Everything here is the intellectual property of the Website owner. Do not take in any form without permission. This draft is revised.

The house was dark when I entered. The darkness sent me an immediate vibe that the owner, my father, probably didn’t care for company. The opening of the door told me that the inside of the house wasn’t much warmer on the inside as it was outside. A fire in the fireplace would’ve been nice, but the coolness of the house gave me a prelude to just how warm of a welcome I was to expect.

The butler, Albert, let me in. Apparently my father hadn’t told him not to. I was vaguely surprised. My father didn’t forget to do much when it came to keeping bothersome people from his life. I wondered why the change of heart.

“Thank you, Albert,” I said softly. The aged man took my coat. He was still as careful about removing the sleeves as he had been over ten years ago.
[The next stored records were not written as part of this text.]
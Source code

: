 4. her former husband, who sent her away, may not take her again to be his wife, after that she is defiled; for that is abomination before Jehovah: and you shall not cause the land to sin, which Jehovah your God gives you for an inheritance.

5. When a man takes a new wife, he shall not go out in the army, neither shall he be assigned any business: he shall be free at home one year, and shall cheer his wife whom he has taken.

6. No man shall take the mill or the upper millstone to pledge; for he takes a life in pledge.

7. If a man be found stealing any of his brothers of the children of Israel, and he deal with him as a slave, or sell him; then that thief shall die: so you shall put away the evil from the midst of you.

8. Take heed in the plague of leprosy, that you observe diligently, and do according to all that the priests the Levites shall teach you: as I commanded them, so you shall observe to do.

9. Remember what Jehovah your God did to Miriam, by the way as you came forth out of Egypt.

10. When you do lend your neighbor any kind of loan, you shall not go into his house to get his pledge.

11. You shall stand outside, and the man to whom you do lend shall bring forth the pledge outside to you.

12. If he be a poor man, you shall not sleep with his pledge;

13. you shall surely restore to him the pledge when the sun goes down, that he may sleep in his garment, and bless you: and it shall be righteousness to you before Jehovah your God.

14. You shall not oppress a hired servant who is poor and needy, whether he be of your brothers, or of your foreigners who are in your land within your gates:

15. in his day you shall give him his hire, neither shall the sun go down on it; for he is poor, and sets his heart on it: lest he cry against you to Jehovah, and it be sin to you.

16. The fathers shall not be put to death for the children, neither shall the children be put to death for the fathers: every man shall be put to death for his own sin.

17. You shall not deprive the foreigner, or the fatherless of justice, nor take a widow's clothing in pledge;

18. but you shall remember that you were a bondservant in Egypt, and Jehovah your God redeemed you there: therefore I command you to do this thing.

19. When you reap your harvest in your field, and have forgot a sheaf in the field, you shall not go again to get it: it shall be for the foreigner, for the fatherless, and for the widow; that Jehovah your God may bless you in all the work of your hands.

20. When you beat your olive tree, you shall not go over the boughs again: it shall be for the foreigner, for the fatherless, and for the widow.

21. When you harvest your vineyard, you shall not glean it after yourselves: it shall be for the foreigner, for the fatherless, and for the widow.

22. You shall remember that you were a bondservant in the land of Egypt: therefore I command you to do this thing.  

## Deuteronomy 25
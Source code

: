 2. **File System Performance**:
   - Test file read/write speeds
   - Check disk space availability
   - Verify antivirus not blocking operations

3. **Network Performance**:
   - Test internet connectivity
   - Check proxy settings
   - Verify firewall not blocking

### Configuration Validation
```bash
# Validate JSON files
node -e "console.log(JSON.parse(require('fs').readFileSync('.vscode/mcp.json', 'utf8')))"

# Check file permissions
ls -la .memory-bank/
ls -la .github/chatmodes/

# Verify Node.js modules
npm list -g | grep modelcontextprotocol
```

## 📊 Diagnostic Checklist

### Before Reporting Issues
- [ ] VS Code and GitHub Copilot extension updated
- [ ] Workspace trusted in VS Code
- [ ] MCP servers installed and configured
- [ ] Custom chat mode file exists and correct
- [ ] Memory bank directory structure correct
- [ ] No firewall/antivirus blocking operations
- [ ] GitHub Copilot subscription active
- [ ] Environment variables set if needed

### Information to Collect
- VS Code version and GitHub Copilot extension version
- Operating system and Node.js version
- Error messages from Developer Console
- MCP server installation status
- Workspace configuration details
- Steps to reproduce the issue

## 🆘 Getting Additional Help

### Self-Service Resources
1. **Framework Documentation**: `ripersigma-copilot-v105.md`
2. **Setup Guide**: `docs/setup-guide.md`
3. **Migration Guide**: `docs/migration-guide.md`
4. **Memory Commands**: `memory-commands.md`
The only difference about how he had done it now versus how he did it then was simply a few wrinkles around him eyes and lips and the overall graying of his hair.

“How is he?” I asked as I turned to watch the man place the jacket inside the closet next to the front door, my eyes looking over the golden wood paneling that rose from the floor to the door knob. I could already tell that nothing had changed since I had left this place.

The money that bought this grand house was earned by my father. Before he retired, he had been a hot-shot criminal lawyer. Prior to mine and my brother’s birth, Father had had the case that had made his career. He had been a free, court-appointed lawyer. His name and picture had been splashed across the papers when he managed to get a presumed killer with a difficult case acquitted of all charges. He was offered so many cases that he was eventually able to open his own practice. He met and married my mother by the time he turned forty and I followed a year later.

The house and everything he owned was a testament to where hard work could get you. My father was a firm believer in the fact that good things never come easy. I supposed that was why he as such a hard ass.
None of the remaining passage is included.